The Ember.js team has this week released version 1.6 of the JavaScript framework, following delays caused by adding an AMD loader.
In the official announcement Ember core team member Robert Jackson described how 1.6+ builds are now transpiled by the es6-module-transpiler into AMD. Jackson says the adding of a small AMD loader to handle loading the transpiled modules had a performance impact on the boot speed of older mobile clients. He said:
This regression was brought to our attention just before 1.6.0 was intended to ship (late May), and we decided to hold the release until a fix could be applied.
In retrospect this was absolutely the wrong decision. The fix has taken much longer than originally anticipated and in the meantime folks are stuck with 1.5.1. Many of our users either are not affected or do not care about this regression, and they are forced to use beta/canary channels for certain bug fixes that have already been made.
User Xtian commented on the announcement: "It's not clear to me from the first couple paragraphs: Has the boot performance regression been resolved or is it still outstanding?"
Jackson responded "It has not been fixed, it will be fixed as soon as possible and backported to the 1.7 beta branch."
Stefan Penner -- member of the core Ember.js team -- elaborated:
The fix is Brian Donovan's new bundle format for the square/es6-module-transpiler. It removes the AMD loader entirely, and it also yields smaller overall builds. The block here has just been improving and removing invalid cycles within ember-core.
Additionally, the boot issue likely doesn't matter on desktop browsers, but we saw lots of time burnt on Android browsers.
However, this delay has been largely unremarked upon by the Ember community, with users excited about the new features in version 1.6 and the promise of 1.7.
Among the notable changes to the latest release are an updated Ember.computed.empty, an improved cache lookup throughput, test friendly promises, and numerous bug fixes. Jackson notes that the update to Ember.computed.empty means that it now automatically respects arrays without forcing users to use array.[] as the dependent key.
Explaining the test friendly promises, Jackson said:
With 1.5.1 you were forced to wrap any Promise resolve and/or reject calls in an Ember.run loop while in testing, but the same code did not need to be wrapped in a run loop for normal operation.
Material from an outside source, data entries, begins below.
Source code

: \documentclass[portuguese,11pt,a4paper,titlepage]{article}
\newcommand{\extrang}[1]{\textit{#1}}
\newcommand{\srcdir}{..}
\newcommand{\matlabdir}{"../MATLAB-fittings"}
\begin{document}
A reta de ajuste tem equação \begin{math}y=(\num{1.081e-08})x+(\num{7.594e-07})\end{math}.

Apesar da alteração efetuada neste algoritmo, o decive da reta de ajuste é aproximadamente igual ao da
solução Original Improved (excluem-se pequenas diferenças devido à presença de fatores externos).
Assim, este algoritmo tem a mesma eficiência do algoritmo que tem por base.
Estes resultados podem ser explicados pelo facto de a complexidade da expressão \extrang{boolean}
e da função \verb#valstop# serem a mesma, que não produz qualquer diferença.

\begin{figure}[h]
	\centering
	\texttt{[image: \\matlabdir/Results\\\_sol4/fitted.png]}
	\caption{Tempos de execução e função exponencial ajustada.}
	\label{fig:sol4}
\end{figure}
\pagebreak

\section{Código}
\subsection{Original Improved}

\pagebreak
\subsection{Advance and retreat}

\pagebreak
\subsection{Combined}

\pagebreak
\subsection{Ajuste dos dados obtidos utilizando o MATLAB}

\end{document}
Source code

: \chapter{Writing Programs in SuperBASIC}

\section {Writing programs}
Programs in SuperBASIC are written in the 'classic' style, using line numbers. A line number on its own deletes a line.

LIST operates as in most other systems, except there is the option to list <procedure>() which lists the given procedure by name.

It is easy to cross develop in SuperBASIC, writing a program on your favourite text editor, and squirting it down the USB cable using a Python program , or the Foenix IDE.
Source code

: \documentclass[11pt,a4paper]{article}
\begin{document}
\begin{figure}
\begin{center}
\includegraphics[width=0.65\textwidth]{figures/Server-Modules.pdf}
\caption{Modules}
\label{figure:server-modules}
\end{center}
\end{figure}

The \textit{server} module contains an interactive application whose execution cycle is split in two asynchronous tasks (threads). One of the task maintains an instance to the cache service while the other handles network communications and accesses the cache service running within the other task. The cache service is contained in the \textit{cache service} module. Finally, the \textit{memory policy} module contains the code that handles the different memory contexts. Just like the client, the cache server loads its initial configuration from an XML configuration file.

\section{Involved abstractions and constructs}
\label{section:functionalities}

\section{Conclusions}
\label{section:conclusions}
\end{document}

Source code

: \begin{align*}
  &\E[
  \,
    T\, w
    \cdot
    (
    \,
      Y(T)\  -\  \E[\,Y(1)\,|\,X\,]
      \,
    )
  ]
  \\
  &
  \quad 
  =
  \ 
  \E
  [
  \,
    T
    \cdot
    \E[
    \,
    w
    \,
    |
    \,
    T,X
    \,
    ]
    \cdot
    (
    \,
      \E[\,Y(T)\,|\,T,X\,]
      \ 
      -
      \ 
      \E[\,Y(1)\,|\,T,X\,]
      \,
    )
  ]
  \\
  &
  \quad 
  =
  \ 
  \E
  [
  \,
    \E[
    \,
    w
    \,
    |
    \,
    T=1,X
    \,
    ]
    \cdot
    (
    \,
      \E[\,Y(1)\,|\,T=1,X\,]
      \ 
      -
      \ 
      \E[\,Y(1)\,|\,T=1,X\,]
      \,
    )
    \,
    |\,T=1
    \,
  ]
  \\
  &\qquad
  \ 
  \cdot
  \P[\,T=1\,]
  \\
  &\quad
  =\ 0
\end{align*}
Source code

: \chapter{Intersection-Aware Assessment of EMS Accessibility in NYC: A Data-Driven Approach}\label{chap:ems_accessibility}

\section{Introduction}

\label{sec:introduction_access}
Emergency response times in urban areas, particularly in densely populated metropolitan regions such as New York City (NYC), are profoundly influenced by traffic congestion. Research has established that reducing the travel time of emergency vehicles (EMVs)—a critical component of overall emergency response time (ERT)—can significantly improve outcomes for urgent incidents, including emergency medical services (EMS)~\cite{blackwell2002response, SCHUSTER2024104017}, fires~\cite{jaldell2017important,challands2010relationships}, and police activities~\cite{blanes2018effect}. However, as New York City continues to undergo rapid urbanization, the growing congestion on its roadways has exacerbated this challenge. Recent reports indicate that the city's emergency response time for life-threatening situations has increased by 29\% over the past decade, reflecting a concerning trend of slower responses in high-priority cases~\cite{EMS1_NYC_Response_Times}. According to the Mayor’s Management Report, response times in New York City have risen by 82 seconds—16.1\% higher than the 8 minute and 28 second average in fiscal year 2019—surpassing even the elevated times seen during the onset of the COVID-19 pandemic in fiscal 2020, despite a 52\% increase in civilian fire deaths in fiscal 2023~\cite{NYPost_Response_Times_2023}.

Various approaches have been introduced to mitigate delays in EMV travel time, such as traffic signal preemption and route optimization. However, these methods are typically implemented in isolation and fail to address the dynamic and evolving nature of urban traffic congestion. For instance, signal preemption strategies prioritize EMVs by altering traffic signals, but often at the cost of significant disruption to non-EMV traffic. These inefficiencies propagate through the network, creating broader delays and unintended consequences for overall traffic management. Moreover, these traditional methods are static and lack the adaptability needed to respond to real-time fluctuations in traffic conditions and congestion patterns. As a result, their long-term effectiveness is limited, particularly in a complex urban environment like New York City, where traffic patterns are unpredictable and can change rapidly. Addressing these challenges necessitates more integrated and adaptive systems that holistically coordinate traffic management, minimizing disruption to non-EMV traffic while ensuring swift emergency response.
In 1.6 you do not need to do this promise run loop wrapping simply for the purposes of testing.
With the 1.6 release announcement came the beta release of version 1.7, including query params support, enabled by default in 1.7. The announcement was greeted warmly by users in the community. Adrian Meredith, software engineer for NetNames, commented:
I just updated my app with the latest query params, it works! (after the necessary updates). It's looking much better than when I tried canary about a month ago. Good work guys.
Other improvements to Ember 1.7 include:
- ember-routing-consistent-resources
- uuid is now consistently used across the project
- Ember.uuid is now an internal function instead of a property on Ember itself
Ember.js is released via an MIT licence. InfoQ readers can contribute to Ember.js via its GitHub project. Version 1.7 is expected to be released on schedule.